═════ Provided information

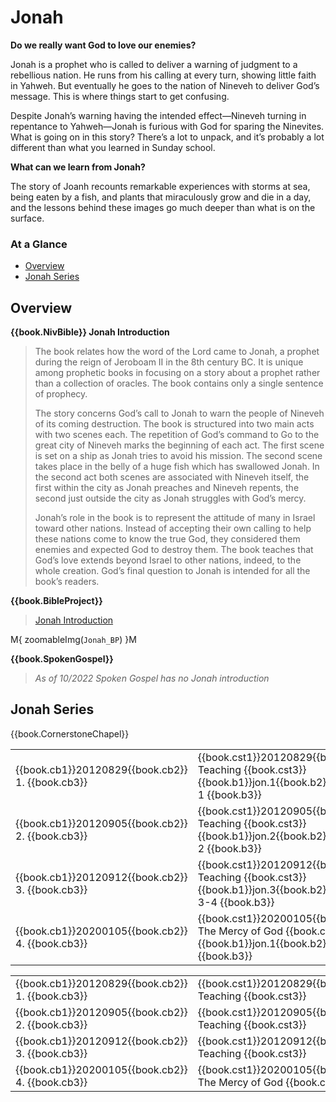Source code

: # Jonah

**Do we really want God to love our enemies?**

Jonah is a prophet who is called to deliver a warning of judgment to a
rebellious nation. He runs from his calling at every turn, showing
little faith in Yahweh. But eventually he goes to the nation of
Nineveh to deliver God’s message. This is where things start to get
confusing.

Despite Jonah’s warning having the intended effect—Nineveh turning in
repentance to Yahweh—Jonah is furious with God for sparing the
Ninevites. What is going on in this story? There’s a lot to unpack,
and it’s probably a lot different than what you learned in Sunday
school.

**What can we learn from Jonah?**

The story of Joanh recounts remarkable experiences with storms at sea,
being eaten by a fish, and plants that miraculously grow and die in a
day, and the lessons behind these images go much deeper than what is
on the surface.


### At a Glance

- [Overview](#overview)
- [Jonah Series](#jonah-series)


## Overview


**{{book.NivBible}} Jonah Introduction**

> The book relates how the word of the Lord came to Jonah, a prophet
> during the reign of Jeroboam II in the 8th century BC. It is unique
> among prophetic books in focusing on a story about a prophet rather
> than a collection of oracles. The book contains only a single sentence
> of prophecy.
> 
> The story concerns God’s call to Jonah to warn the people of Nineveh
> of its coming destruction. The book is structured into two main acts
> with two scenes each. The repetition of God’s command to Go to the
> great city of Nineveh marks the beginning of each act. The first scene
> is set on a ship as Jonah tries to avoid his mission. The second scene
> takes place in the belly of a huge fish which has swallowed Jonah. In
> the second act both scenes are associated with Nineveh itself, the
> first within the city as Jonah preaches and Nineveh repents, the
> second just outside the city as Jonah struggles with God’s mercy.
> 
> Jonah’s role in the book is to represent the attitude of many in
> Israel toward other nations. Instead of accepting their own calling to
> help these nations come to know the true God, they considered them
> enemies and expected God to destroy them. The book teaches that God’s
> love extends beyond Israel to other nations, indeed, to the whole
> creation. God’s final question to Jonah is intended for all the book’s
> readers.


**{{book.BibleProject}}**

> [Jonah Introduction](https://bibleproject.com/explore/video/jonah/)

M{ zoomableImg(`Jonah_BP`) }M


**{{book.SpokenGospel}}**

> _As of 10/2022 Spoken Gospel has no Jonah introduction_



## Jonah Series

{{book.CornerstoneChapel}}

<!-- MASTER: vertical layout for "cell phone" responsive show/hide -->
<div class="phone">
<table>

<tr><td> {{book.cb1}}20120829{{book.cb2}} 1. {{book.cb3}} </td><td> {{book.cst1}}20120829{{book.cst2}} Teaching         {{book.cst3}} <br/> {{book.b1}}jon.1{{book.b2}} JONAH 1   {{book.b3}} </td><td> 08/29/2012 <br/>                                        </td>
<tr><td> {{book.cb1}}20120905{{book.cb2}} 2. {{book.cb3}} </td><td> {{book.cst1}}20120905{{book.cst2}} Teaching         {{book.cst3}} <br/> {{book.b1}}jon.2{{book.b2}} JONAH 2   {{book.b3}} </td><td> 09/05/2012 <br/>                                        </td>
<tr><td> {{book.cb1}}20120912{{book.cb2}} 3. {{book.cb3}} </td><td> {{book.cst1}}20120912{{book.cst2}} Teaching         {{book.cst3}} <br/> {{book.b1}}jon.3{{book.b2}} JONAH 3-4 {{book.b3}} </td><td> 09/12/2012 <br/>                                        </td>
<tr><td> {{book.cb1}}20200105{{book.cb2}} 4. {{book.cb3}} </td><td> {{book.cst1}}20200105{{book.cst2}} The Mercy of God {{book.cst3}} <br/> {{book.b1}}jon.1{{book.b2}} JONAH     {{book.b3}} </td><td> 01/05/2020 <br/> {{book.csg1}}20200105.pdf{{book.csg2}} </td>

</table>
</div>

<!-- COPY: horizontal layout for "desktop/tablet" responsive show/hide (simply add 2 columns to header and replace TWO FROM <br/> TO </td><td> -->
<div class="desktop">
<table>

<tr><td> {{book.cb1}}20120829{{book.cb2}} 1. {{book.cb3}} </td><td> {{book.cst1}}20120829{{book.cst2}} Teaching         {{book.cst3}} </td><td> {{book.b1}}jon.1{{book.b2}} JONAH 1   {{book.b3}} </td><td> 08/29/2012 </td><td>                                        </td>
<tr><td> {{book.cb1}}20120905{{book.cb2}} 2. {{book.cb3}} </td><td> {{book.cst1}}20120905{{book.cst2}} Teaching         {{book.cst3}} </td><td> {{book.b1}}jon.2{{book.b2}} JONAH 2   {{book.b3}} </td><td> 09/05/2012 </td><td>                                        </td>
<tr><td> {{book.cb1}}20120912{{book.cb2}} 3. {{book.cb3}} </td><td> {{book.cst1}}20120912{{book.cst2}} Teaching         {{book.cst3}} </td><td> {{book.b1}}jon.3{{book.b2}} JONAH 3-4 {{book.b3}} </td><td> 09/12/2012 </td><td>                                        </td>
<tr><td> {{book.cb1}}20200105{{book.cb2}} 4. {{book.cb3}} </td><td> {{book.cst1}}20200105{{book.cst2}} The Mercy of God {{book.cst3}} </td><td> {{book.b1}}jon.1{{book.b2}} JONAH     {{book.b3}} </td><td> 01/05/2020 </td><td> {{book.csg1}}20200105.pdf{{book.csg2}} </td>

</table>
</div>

══════════

- [Brief]: Skipping the pictures, transcribe each line above exactly as it appears.

- [Response for this exercise]:
Source code

: # Jonah

**Do we really want God to love our enemies?**

Jonah is a prophet who is called to deliver a warning of judgment to a
rebellious nation. He runs from his calling at every turn, showing
little faith in Yahweh. But eventually he goes to the nation of
Nineveh to deliver God’s message. This is where things start to get
confusing.

Despite Jonah’s warning having the intended effect—Nineveh turning in
repentance to Yahweh—Jonah is furious with God for sparing the
Ninevites. What is going on in this story? There’s a lot to unpack,
and it’s probably a lot different than what you learned in Sunday
school.

**What can we learn from Jonah?**

The story of Joanh recounts remarkable experiences with storms at sea,
being eaten by a fish, and plants that miraculously grow and die in a
day, and the lessons behind these images go much deeper than what is
on the surface.


### At a Glance

- [Overview](#overview)
- [Jonah Series](#jonah-series)


## Overview


**{{book.NivBible}} Jonah Introduction**

> The book relates how the word of the Lord came to Jonah, a prophet
> during the reign of Jeroboam II in the 8th century BC. It is unique
> among prophetic books in focusing on a story about a prophet rather
> than a collection of oracles. The book contains only a single sentence
> of prophecy.
> 
> The story concerns God’s call to Jonah to warn the people of Nineveh
> of its coming destruction. The book is structured into two main acts
> with two scenes each. The repetition of God’s command to Go to the
> great city of Nineveh marks the beginning of each act. The first scene
> is set on a ship as Jonah tries to avoid his mission. The second scene
> takes place in the belly of a huge fish which has swallowed Jonah. In
> the second act both scenes are associated with Nineveh itself, the
> first within the city as Jonah preaches and Nineveh repents, the
> second just outside the city as Jonah struggles with God’s mercy.
> 
> Jonah’s role in the book is to represent the attitude of many in
> Israel toward other nations. Instead of accepting their own calling to
> help these nations come to know the true God, they considered them
> enemies and expected God to destroy them. The book teaches that God’s
> love extends beyond Israel to other nations, indeed, to the whole
> creation. God’s final question to Jonah is intended for all the book’s
> readers.


**{{book.BibleProject}}**

> [Jonah Introduction](https://bibleproject.com/explore/video/jonah/)

M{ zoomableImg(`Jonah_BP`) }M


**{{book.SpokenGospel}}**

> _As of 10/2022 Spoken Gospel has no Jonah introduction_



## Jonah Series

{{book.CornerstoneChapel}}

<!-- MASTER: vertical layout for "cell phone" responsive show/hide -->
<div class="phone">
<table>

<tr><td> {{book.cb1}}20120829{{book.cb2}} 1. {{book.cb3}} </td><td> {{book.cst1}}20120829{{book.cst2}} Teaching         {{book.cst3}} <br/> {{book.b1}}jon.1{{book.b2}} JONAH 1   {{book.b3}} </td><td> 08/29/2012 <br/>                                        </td>
<tr><td> {{book.cb1}}20120905{{book.cb2}} 2. {{book.cb3}} </td><td> {{book.cst1}}20120905{{book.cst2}} Teaching         {{book.cst3}} <br/> {{book.b1}}jon.2{{book.b2}} JONAH 2   {{book.b3}} </td><td> 09/05/2012 <br/>                                        </td>
<tr><td> {{book.cb1}}20120912{{book.cb2}} 3. {{book.cb3}} </td><td> {{book.cst1}}20120912{{book.cst2}} Teaching         {{book.cst3}} <br/> {{book.b1}}jon.3{{book.b2}} JONAH 3-4 {{book.b3}} </td><td> 09/12/2012 <br/>                                        </td>
<tr><td> {{book.cb1}}20200105{{book.cb2}} 4. {{book.cb3}} </td><td> {{book.cst1}}20200105{{book.cst2}} The Mercy of God {{book.cst3}} <br/> {{book.b1}}jon.1{{book.b2}} JONAH     {{book.b3}} </td><td> 01/05/2020 <br/> {{book.csg1}}20200105.pdf{{book.csg2}} </td>

</table>
</div>

<!-- COPY: horizontal layout for "desktop/tablet" responsive show/hide (simply add 2 columns to header and replace TWO FROM <br/> TO </td><td> -->
<div class="desktop">
<table>

<tr><td> {{book.cb1}}20120829{{book.cb2}} 1. {{book.cb3}} </td><td> {{book.cst1}}20120829{{book.cst2}} Teaching         {{book.cst3}} </td><td> {{book.b1}}jon.1{{book.b2}} JONAH 1   {{book.b3}} </td><td> 08/29/2012 </td><td>                                        </td>
<tr><td> {{book.cb1}}20120905{{book.cb2}} 2. {{book.cb3}} </td><td> {{book.cst1}}20120905{{book.cst2}} Teaching         {{book.cst3}} </td><td> {{book.b1}}jon.2{{book.b2}} JONAH 2   {{book.b3}} </td><td> 09/05/2012 </td><td>                                        </td>
<tr><td> {{book.cb1}}20120912{{book.cb2}} 3. {{book.cb3}} </td><td> {{book.cst1}}20120912{{book.cst2}} Teaching         {{book.cst3}} </td><td> {{book.b1}}jon.3{{book.b2}} JONAH 3-4 {{book.b3}} </td><td> 09/12/2012 </td><td>                                        </td>
<tr><td> {{book.cb1}}20200105{{book.cb2}} 4. {{book.cb3}} </td><td> {{book.cst1}}20200105{{book.cst2}} The Mercy of God {{book.cst3}} </td><td> {{book.b1}}jon.1{{book.b2}} JONAH     {{book.b3}} </td><td> 01/05/2020 </td><td> {{book.csg1}}20200105.pdf{{book.csg2}} </td>

</table>
</div>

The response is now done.